I have my own personal favourite and I take it very seriously. There’s nothing I look forward to more than having my thick sausage oiled up and smothered in sticky batter.
What our geordie friends would call a “turd in the hole”
It’s all Greek to me.
Or even “hurl” which works even better.
True, i missed that.
It’s loosely based on the Father Brown stories by Chesterton. In them, Father Brown appears in various places, according to wherever he’s been assigned clerical duties, and his solutions are mostly cerebral. Naturally this wouldn’t work for a modern series, so now he’s a priest who’s been at one parish for a long time, and there’s more action. He’s not really Father Brown any more.
In the 70s there was a short series of adaptations starring Kenneth More. They’re more faithful to the stories, but they’re disappointing for another reason: the production values then obviously weren’t nearly as good as today’s (unfortunately true for many series from those days). You can find them all on one of the video sharing sites.
I have read them all, and also watched all the series available, and I disagree- it is as close to Father Brown as one could expect.

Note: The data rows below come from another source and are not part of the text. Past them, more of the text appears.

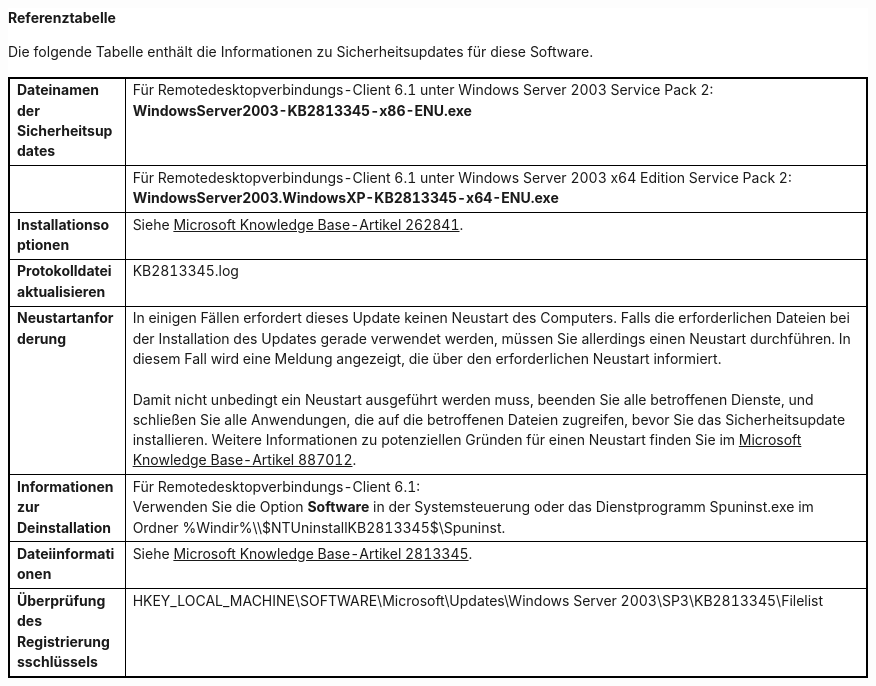 **Referenztabelle**

Die folgende Tabelle enthält die Informationen zu Sicherheitsupdates für diese Software.

<p> </p>
<table style="border:1px solid black;">
<tbody>
<tr class="odd">
<td style="border:1px solid black;"><strong>Dateinamen der Sicherheitsupdates</strong></td>
<td style="border:1px solid black;">Für Remotedesktopverbindungs-Client 6.1 unter Windows Server 2003 Service Pack 2:<br />
<strong>WindowsServer2003-KB2813345-x86-ENU.exe</strong></td>
</tr>
<tr class="even">
<td style="border:1px solid black;"></td>
<td style="border:1px solid black;">Für Remotedesktopverbindungs-Client 6.1 unter Windows Server 2003 x64 Edition Service Pack 2:<br />
<strong>WindowsServer2003.WindowsXP-KB2813345-x64-ENU.exe</strong></td>
</tr>
<tr class="odd">
<td style="border:1px solid black;"><strong>Installationsoptionen</strong></td>
<td style="border:1px solid black;">Siehe <a href="http://support.microsoft.com/kb/262841/de">Microsoft Knowledge Base-Artikel 262841</a>.</td>
</tr>
<tr class="even">
<td style="border:1px solid black;"><strong>Protokolldatei aktualisieren</strong></td>
<td style="border:1px solid black;">KB2813345.log</td>
</tr>
<tr class="odd">
<td style="border:1px solid black;"><strong>Neustartanforderung</strong></td>
<td style="border:1px solid black;">In einigen Fällen erfordert dieses Update keinen Neustart des Computers. Falls die erforderlichen Dateien bei der Installation des Updates gerade verwendet werden, müssen Sie allerdings einen Neustart durchführen. In diesem Fall wird eine Meldung angezeigt, die über den erforderlichen Neustart informiert.<br />
<br />
Damit nicht unbedingt ein Neustart ausgeführt werden muss, beenden Sie alle betroffenen Dienste, und schließen Sie alle Anwendungen, die auf die betroffenen Dateien zugreifen, bevor Sie das Sicherheitsupdate installieren. Weitere Informationen zu potenziellen Gründen für einen Neustart finden Sie im <a href="http://support.microsoft.com/kb/887012/de">Microsoft Knowledge Base-Artikel 887012</a>.</td>
</tr>
<tr class="even">
<td style="border:1px solid black;"><strong>Informationen zur Deinstallation</strong></td>
<td style="border:1px solid black;">Für Remotedesktopverbindungs-Client 6.1:<br />
Verwenden Sie die Option <strong>Software</strong> in der Systemsteuerung oder das Dienstprogramm Spuninst.exe im Ordner %Windir%\\$NTUninstallKB2813345$\Spuninst.</td>
</tr>
<tr class="odd">
<td style="border:1px solid black;"><strong>Dateiinformationen</strong></td>
<td style="border:1px solid black;">Siehe <a href="http://support.microsoft.com/kb/2813345">Microsoft Knowledge Base-Artikel 2813345</a>.</td>
</tr>
<tr class="even">
<td style="border:1px solid black;"><strong>Überprüfung des Registrierungsschlüssels</strong></td>
<td style="border:1px solid black;">HKEY_LOCAL_MACHINE\SOFTWARE\Microsoft\Updates\Windows Server 2003\SP3\KB2813345\Filelist</td>
</tr>
</tbody>
</table>
  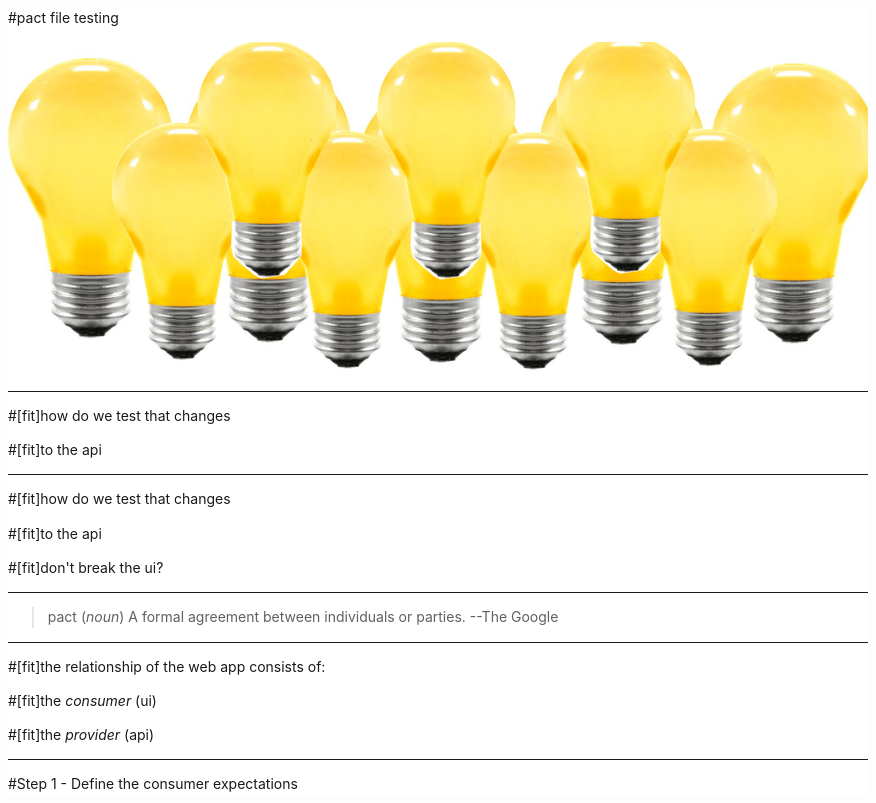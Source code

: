 
#pact file testing

![fit](https://raw.githubusercontent.com/achambers/presentations-emberjs-when-the-lights-go-on/master/lightbulbs-12-on.png?token=416724__eyJzY29wZSI6IlJhd0Jsb2I6YWNoYW1iZXJzL3ByZXNlbnRhdGlvbnMtZW1iZXJqcy13aGVuLXRoZS1saWdodHMtZ28tb24vbWFzdGVyL2xpZ2h0YnVsYnMtMTItb24ucG5nIiwiZXhwaXJlcyI6MTQxMjA5NTA3OX0%3D--638cdaabf024a9c6c26b1f24e97f73f4f9a86f62)

---

#[fit]how do we test that changes

#[fit]to the api

---

#[fit]how do we test that changes

#[fit]to the api

#[fit]don't break the ui?

---

> pact (_noun_)
> A formal agreement between individuals or parties.
--The Google

---

#[fit]the relationship of the web app consists of:

#[fit]the _consumer_ (ui)

#[fit]the _provider_ (api)

---

#Step 1 - Define the consumer expectations
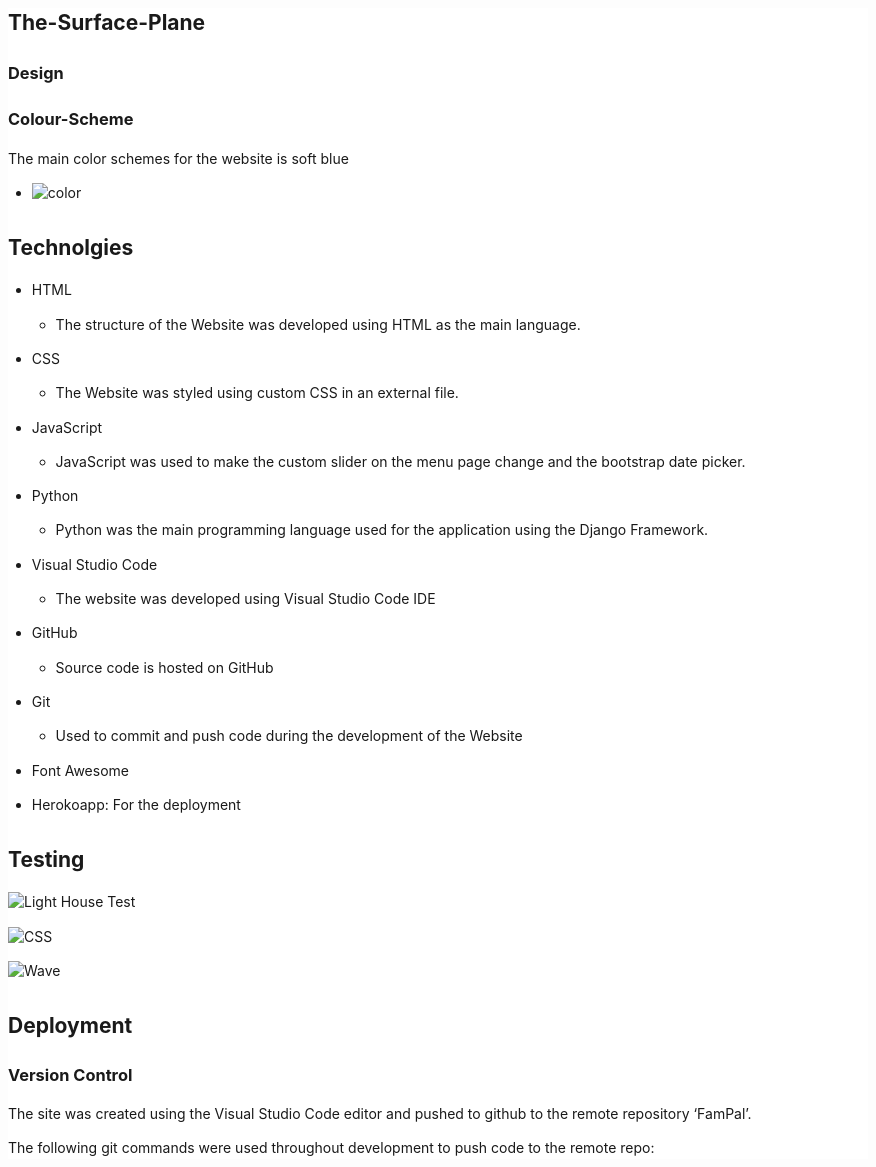 ## The-Surface-Plane
### Design

### Colour-Scheme

The main color schemes for the website is soft blue 

* ![color](docs/readme_images/..)


## Technolgies

- HTML
  - The structure of the Website was developed using HTML as the main language.
- CSS
  - The Website was styled using custom CSS in an external file.
- JavaScript
  - JavaScript was used to make the custom slider on the menu page change and the bootstrap date picker.
- Python
  - Python was the main programming language used for the application using the Django Framework.
- Visual Studio Code
  - The website was developed using Visual Studio Code IDE
- GitHub
  - Source code is hosted on GitHub
- Git
  - Used to commit and push code during the development of the Website
- Font Awesome
  
-  Herokoapp: For the deployment
  


## Testing

![Light House Test ](docs/testing/)

![CSS ](docs/testing/)

![Wave ](docs/testing/)


## Deployment

### Version Control

The site was created using the Visual Studio Code editor and pushed to github to the remote repository ‘FamPal’.

The following git commands were used throughout development to push code to the remote repo:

255 replies in and I just realized I punted the thread title.
“I MAY move to England”
darn it all to heck
I thought you were just very excited.
I thought you were launching a formal debate.
But be aware that the programmes you love are not running round the clock on our standard Freeview off-air and on-demand channels. If you were to move here, you’d find a due quota of crap* as well.
*Define it how you will, of course.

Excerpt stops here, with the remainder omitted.